■ DESCRIPTION OF THE TASK ■
Look for the word "Index" in the material below, then report each line where it occurs.

■ DATA SUPPLIED ■
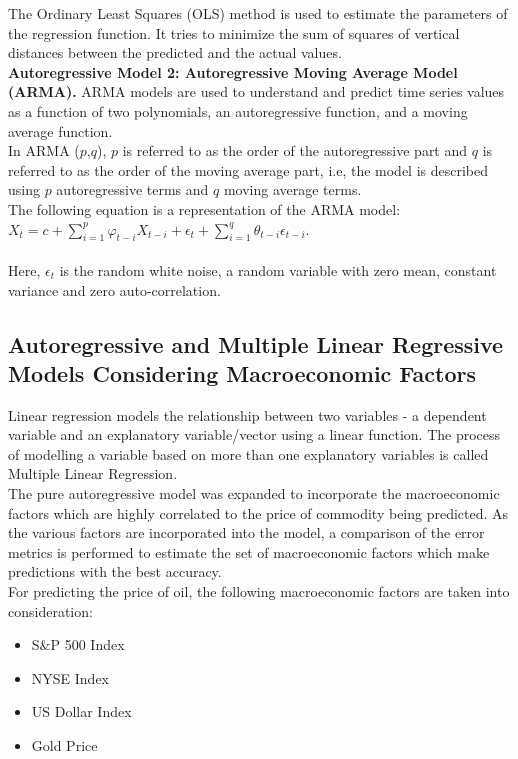 \documentclass[runningheads]{llncs}
\begin{document}
\noindent The Ordinary Least Squares (OLS) method is used to estimate the parameters of the regression function. It tries to minimize the sum of squares of vertical distances between the predicted and the actual values. \\

\noindent\textbf{Autoregressive Model 2: Autoregressive Moving Average Model (ARMA).} ARMA models are used to understand and predict time series values as a function of two polynomials, an autoregressive function, and a moving average function. 
\\

\noindent In ARMA ($p$,$q$), $p$ is referred to as the order of the autoregressive part and $q$ is referred to as the order of the moving average part, i.e, the model is described using $p$ autoregressive terms and $q$ moving average terms. \\
The following equation is a representation of the ARMA model:\\ 

$ X_{t} = c + \sum\limits_{i=1}^p \varphi_{t-i}X_{t-i} + \epsilon_{t} + \sum\limits_{i=1}^q \theta_{t-i}\epsilon_{t-i}$.\\\\

\noindent Here, $\epsilon_t$ is the random white noise, a random variable with zero mean, constant variance and zero auto-correlation. \\


\subsection{Autoregressive and Multiple Linear Regressive Models Considering Macroeconomic Factors}
Linear regression models the relationship between two variables - a dependent variable and an explanatory variable/vector using a linear function. The process of modelling a variable based on more than one explanatory variables is called Multiple Linear Regression. \\
   
\noindent The pure autoregressive model was expanded to incorporate the macroeconomic factors which are highly correlated to the price of commodity being predicted. As the various factors are incorporated into the model, a comparison of the error metrics is performed to estimate the set of macroeconomic factors which make predictions with the best accuracy. \\


\noindent For predicting the price of oil, the following macroeconomic factors are taken into consideration:
\begin {itemize}
\item S\&P 500 Index
\item NYSE Index
\item US Dollar Index
\item Gold Price
\end {itemize}
\end{document}
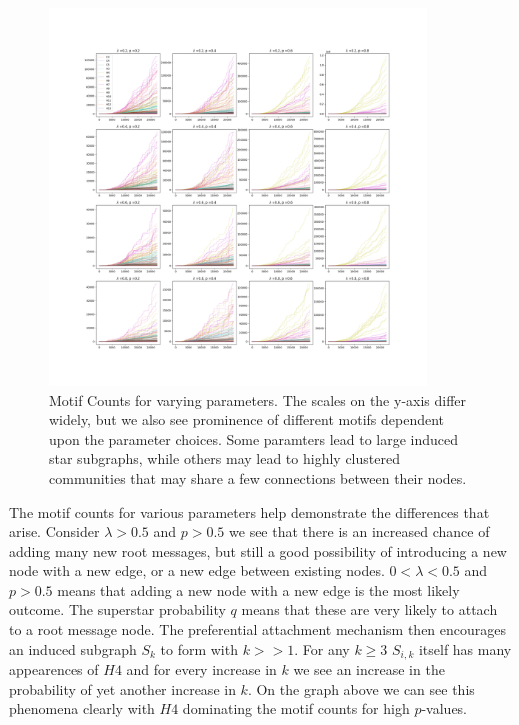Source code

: \begin{figure}[h!]
    \includegraphics[width=10cm]{Images/full-sims-graph_mid_set.png}
    \centering
    \caption{Motif Counts for varying parameters. The scales on the y-axis differ widely,
    but we also see prominence of different motifs dependent upon the parameter choices. 
    Some paramters lead to large induced star subgraphs, while others may lead to 
    highly clustered communities that may share a few connections between their nodes.}
\end{figure}
\newpage

\vspace{3mm}

The motif counts for various parameters help demonstrate the differences that arise. 
Consider $\lambda>0.5$ and $p>0.5$ we see that there is an increased chance of adding
many new root messages, but still a good possibility of introducing a new node with a new edge,
or a new edge between existing nodes. $0<\lambda<0.5$ and $p>0.5$ means that adding a new node
with a new edge is the most likely outcome. The superstar probability $q$ means that these
are very likely to attach to a root message node. The preferential attachment mechanism then
encourages an induced subgraph $S_{k}$ to form with $k>>1$. For any $k\geq3$ $S_{i,k}$
itself has many appearences of $H4$ and for every increase in $k$ we see an increase in the probability
of yet another increase in $k$. On the graph above we can see this phenomena clearly with $H4$
dominating the motif counts for high $p$-values.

■ TASK ANSWER ■
\item S\&P 500 Index
\item NYSE Index
\item US Dollar Index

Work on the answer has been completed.